17. The machine skate of claim 16 wherein the heel portion comprises left and right vamp sections, the left and right vamp sections engaging an outside surface of the toe box portion.

18. The machine skate of claim 16 and further comprising;

a first slot disposed within the toe box portion along a longitudinal axis of the skate, the slot having a perimeter wall extending downward; and

a recessed surface to receive the perimeter wall of the first slot, the recessed surface disposed longitudinally within the blade holder frame along the longitudinal axis of the skate, the first slot and the recessed surface slidably engageable with one another such that the toe box may slide rearwardly or forwardly guided by the perimeter wall.

19. The machine skate of claim 18 and further comprising:

a bushing;

a threaded screw insertable through the bushing;

a nut having a rectangular configuration to threadably engage the screw, the nut disposed within the recessed surface; and

wherein the threaded screw and bushing are positionable through the first slot to slidably secure the toe box to the blade holder frame.

20. The machine skate of claim 16 wherein the blade holder frame includes a slotted aperture extending therethrough and the side channel walls include apertures alignable with the slotted aperture, and further including a locking member extending through the apertures of the side channel walls and the slotted aperture of the blade holder frame, the locking member flexing the side channel walls toward the forward section of the blade holder frame to engage the first and second detents with the plurality of indentations.

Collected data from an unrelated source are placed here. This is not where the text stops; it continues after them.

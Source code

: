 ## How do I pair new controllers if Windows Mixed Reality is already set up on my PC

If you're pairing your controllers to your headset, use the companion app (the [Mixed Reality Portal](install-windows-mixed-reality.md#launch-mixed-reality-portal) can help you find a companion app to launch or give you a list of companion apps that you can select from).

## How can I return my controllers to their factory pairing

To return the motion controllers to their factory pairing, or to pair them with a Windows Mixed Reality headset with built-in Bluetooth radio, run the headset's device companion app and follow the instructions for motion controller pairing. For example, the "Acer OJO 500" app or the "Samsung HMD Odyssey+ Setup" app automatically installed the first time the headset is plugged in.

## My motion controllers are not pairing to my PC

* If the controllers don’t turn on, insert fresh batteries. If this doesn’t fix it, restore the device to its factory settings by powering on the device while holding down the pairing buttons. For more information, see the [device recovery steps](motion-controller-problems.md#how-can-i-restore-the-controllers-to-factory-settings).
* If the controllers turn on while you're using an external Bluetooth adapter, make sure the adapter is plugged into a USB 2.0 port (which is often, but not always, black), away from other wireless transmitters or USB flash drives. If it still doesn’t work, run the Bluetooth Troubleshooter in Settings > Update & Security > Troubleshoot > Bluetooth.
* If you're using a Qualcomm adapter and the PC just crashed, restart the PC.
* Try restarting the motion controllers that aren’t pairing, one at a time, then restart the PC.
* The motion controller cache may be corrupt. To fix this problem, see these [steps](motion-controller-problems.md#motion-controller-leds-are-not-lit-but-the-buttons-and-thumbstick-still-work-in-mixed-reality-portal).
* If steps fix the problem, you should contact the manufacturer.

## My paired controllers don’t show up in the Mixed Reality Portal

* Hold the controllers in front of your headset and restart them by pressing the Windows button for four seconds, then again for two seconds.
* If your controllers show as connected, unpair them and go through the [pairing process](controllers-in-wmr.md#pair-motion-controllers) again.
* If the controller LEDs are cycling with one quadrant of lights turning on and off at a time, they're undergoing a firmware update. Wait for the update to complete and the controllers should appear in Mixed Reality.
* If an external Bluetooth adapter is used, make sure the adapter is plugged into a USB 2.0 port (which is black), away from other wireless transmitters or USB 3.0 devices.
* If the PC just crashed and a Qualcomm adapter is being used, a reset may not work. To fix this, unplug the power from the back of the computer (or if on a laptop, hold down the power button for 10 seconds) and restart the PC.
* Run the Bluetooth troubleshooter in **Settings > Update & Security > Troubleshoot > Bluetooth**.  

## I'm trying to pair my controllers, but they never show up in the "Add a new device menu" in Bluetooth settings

21. An machine skate comprising:

a blade holder frame having a forward section;

a boot disposed on the blade holder frame, the boot having a heel portion and a slidable toe box portion, the toe box portion having first and second downwardly extending channel walls, the forward section of the blade holder frame extending between the first and second channel walls;

first and second detents disposed on either the forward section of the blade holder frame or the first and second channel walls;

a plurality of indentations disposed on either the forward section of the blade holder frame or the first and second channel walls;

wherein the toe box is locked into a selected position upon the first and second detents engaging the plurality of indentations; and

wherein the heel portion comprises left and right vamp sections, the left and right vamp sections engaging an outside surface of the toe box portion.

22. The machine skate of claim 21 and further comprising;

a first slot disposed within the toe box portion along a longitudinal axis of the skate, the slot having a perimeter wall extending downward; and

a recessed surface to receive the perimeter wall of the first slot, the recessed surface disposed longitudinally within the blade holder frame along the longitudinal axis of the skate, the first slot and the recessed surface slidably engageable with one another such that the toe box may slide rearwardly or forwardly guided by the perimeter wall.

23. The machine skate of claim 22 and further comprising:

a bushing;

a threaded screw insertable through the bushing;

a nut having a rectangular configuration to threadably engage the screw, the nut disposed within the recessed surface; and

wherein the threaded screw and bushing are positionable through the first slot to slidably secure the toe box to the blade holder frame.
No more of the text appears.